The Invisible Noisemaker
BY: Barbara Weisberg
In late March 1848 two young sisters excitedly waylaid a neighbor, eager to tell her about the strange sounds they had been hearing at home nearly every night around bedtime. The noises, the girls confided to Mary Redfield, seemed to have no explanation. Their father had failed to discover the source of the raps and knocks. Their mother was exhausted from worry and lack of sleep.
Ghosts, Mary Redfield thought wryly. As she later told a newspaper reporter, what she really suspected was a childish prank.
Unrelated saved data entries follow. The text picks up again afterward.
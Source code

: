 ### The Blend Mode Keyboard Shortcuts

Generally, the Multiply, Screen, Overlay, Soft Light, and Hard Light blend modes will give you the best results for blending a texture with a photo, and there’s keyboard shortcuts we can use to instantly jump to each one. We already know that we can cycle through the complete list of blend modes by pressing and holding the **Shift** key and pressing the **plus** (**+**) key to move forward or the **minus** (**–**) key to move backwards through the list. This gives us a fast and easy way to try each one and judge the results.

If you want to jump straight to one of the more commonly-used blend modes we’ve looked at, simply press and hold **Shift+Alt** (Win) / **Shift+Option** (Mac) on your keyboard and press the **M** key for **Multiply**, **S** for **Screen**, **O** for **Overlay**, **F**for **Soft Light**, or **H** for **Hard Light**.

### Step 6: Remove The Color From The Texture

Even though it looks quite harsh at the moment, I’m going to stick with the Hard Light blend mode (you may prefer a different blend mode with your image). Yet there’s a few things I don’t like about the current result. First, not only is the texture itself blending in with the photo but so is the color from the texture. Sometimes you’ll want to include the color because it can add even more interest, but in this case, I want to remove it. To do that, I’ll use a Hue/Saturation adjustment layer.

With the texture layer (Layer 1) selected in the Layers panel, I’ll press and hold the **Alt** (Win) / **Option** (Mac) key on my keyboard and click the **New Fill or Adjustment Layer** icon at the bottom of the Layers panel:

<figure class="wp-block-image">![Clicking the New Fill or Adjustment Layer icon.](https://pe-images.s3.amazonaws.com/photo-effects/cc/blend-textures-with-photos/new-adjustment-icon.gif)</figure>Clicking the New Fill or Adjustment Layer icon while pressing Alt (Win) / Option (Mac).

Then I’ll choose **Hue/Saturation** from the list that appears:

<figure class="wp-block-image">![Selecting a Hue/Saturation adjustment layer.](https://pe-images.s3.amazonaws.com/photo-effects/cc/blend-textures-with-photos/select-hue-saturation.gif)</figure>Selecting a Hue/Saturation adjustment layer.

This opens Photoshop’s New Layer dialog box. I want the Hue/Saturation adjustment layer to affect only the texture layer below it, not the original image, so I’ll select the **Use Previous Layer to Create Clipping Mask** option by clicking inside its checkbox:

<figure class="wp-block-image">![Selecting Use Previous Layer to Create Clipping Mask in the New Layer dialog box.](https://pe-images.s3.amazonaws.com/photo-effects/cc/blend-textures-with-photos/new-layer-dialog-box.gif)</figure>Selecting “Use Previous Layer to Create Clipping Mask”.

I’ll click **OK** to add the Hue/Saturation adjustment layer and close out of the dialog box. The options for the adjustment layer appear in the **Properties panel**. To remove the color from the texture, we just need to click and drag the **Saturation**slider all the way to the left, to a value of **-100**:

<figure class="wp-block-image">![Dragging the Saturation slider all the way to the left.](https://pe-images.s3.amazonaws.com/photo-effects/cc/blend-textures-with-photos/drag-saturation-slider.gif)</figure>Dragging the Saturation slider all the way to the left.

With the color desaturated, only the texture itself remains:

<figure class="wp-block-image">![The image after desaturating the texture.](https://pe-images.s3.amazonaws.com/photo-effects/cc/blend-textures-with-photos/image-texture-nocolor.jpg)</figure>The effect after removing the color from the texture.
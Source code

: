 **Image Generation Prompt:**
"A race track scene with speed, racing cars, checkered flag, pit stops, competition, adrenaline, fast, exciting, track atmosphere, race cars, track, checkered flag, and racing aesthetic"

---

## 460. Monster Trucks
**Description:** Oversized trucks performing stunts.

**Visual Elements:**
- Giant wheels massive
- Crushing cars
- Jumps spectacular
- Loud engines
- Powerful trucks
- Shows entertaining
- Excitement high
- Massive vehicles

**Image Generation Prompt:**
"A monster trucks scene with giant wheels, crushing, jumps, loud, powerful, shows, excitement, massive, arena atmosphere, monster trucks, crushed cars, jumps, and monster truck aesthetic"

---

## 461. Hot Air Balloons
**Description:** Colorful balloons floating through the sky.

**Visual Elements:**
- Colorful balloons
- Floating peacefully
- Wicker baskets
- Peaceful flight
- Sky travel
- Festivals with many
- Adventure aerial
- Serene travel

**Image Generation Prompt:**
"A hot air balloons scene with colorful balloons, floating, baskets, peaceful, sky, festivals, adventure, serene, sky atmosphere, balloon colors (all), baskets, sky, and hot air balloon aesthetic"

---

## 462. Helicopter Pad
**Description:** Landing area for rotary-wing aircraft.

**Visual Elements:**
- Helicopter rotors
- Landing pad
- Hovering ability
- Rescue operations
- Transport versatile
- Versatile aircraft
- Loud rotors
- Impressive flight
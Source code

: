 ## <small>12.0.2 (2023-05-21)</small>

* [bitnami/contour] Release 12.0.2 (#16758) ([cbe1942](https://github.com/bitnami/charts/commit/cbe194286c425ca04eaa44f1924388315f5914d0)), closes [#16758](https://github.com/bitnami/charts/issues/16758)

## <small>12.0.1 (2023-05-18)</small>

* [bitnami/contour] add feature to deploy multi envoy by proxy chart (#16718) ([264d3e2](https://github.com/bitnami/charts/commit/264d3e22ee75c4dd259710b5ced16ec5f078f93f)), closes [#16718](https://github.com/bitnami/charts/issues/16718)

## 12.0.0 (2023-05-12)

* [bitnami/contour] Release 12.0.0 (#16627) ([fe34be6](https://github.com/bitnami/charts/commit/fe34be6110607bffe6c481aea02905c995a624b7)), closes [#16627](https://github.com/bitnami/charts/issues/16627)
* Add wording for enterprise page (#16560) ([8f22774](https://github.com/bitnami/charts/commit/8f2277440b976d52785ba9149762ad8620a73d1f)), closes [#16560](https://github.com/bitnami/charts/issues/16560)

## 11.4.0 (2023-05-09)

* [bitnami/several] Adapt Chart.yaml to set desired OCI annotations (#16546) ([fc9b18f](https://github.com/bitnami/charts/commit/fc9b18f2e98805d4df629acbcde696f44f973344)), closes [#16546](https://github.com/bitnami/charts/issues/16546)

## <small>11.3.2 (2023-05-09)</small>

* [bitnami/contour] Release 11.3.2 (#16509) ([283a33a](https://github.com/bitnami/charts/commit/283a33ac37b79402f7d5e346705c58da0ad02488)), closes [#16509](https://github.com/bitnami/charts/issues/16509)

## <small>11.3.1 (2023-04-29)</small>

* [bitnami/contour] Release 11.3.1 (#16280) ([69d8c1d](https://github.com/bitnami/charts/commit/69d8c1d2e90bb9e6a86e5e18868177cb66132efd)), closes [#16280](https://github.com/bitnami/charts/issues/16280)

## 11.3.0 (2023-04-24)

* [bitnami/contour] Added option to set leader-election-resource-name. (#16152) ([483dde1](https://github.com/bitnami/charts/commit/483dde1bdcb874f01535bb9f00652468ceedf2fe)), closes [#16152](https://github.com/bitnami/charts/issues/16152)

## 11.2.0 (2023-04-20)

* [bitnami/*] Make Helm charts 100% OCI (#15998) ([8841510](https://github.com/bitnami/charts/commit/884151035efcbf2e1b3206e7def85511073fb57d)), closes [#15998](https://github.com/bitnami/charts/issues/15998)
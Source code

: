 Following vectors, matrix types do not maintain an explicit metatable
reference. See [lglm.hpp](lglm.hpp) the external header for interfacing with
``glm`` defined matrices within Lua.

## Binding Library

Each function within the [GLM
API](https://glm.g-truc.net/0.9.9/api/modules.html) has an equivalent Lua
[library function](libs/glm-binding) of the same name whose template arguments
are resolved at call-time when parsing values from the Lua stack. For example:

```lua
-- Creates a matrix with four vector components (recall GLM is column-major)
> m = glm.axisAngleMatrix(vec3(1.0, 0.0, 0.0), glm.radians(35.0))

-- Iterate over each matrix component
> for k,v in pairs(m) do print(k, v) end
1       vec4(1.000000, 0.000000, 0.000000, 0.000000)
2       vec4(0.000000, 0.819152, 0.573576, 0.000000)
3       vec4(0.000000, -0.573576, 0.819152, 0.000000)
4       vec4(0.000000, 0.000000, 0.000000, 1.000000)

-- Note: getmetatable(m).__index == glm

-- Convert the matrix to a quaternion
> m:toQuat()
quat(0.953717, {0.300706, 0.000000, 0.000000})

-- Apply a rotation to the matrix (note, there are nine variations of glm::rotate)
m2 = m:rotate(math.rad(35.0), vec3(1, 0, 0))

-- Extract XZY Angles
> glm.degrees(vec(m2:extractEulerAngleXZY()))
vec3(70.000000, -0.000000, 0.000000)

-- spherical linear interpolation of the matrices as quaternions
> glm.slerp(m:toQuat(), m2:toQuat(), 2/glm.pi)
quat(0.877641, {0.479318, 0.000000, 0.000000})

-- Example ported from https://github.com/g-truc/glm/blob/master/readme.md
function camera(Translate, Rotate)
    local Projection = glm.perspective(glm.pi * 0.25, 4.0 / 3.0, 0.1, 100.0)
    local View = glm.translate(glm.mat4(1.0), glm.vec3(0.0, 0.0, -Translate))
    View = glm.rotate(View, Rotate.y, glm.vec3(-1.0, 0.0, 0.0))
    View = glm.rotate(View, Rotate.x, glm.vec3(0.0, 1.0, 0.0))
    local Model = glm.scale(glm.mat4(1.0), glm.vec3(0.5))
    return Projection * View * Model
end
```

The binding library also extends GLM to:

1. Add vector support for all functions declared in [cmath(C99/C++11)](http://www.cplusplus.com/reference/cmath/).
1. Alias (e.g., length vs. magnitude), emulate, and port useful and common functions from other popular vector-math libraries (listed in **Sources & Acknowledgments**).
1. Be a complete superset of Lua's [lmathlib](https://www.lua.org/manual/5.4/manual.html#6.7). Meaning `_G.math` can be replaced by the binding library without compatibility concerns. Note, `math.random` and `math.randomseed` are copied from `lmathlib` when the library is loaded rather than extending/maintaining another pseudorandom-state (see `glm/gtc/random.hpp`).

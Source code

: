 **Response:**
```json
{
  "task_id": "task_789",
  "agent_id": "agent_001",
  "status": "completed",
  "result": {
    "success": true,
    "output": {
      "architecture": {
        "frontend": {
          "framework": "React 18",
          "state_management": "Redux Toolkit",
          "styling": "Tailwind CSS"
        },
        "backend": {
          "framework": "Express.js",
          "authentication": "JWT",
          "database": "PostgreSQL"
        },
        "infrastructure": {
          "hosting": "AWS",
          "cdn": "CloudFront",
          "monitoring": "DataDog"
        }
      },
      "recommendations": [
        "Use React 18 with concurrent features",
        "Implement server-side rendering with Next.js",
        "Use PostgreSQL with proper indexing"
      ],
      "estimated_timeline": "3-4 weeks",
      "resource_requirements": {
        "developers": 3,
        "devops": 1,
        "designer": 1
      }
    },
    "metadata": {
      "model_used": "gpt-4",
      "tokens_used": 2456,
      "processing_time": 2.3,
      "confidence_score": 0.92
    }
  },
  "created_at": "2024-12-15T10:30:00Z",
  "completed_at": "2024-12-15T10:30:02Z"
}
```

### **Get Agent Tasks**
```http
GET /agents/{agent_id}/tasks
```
She didn't know the girls well. Along with their parents, they had just moved to Hydesville, a quiet community of farms and fields in western New York State, the previous December. Margaretta, nicknamed Maggie but sometimes called Margaret, like her mother, was a pretty, saucy fourteen-year- old. Eleven-year-old Catherine, called Cathie or Kate, was black haired and pale, more delicate in appearance than her sister. The two children were outgoing, polite, and friendly, and they were almost always together.
A few nights later, on March 31 at about 8 P.M., Mary and her husband, Charles, heard a sharp knock-a human one-on their own front door. John Fox, the girls' father, was standing in the snow with a bizarre story to tell. Raps had broken out in his house more loudly than ever, and his wife, Margaret, had determined that they were caused by the spirit of a murdered man whose remains lay buried in the cellar.
Would the Redfields come immediately? Margaret urgently wanted their opinion.
Charles Redfield declined, but Mary agreed to go, teasing John that she would "have a spree with it, if it was a ghost." Humor, however, wasn't one of dour John's strengths. He grimly led Mary to the house, a nondescript frame structure on a neatly fenced plot, and headed straight to the bedroom that he and Margaret shared with the girls. Margaret Fox, a comfortably plump, generally cheery woman, though now highly agitated, met Mary at the door.
Glancing inside the room, which was lit by a single candle, Mary recognized in an instant the seriousness of the situation. Kate and Maggie were huddled on their bed, clinging to each other in terror.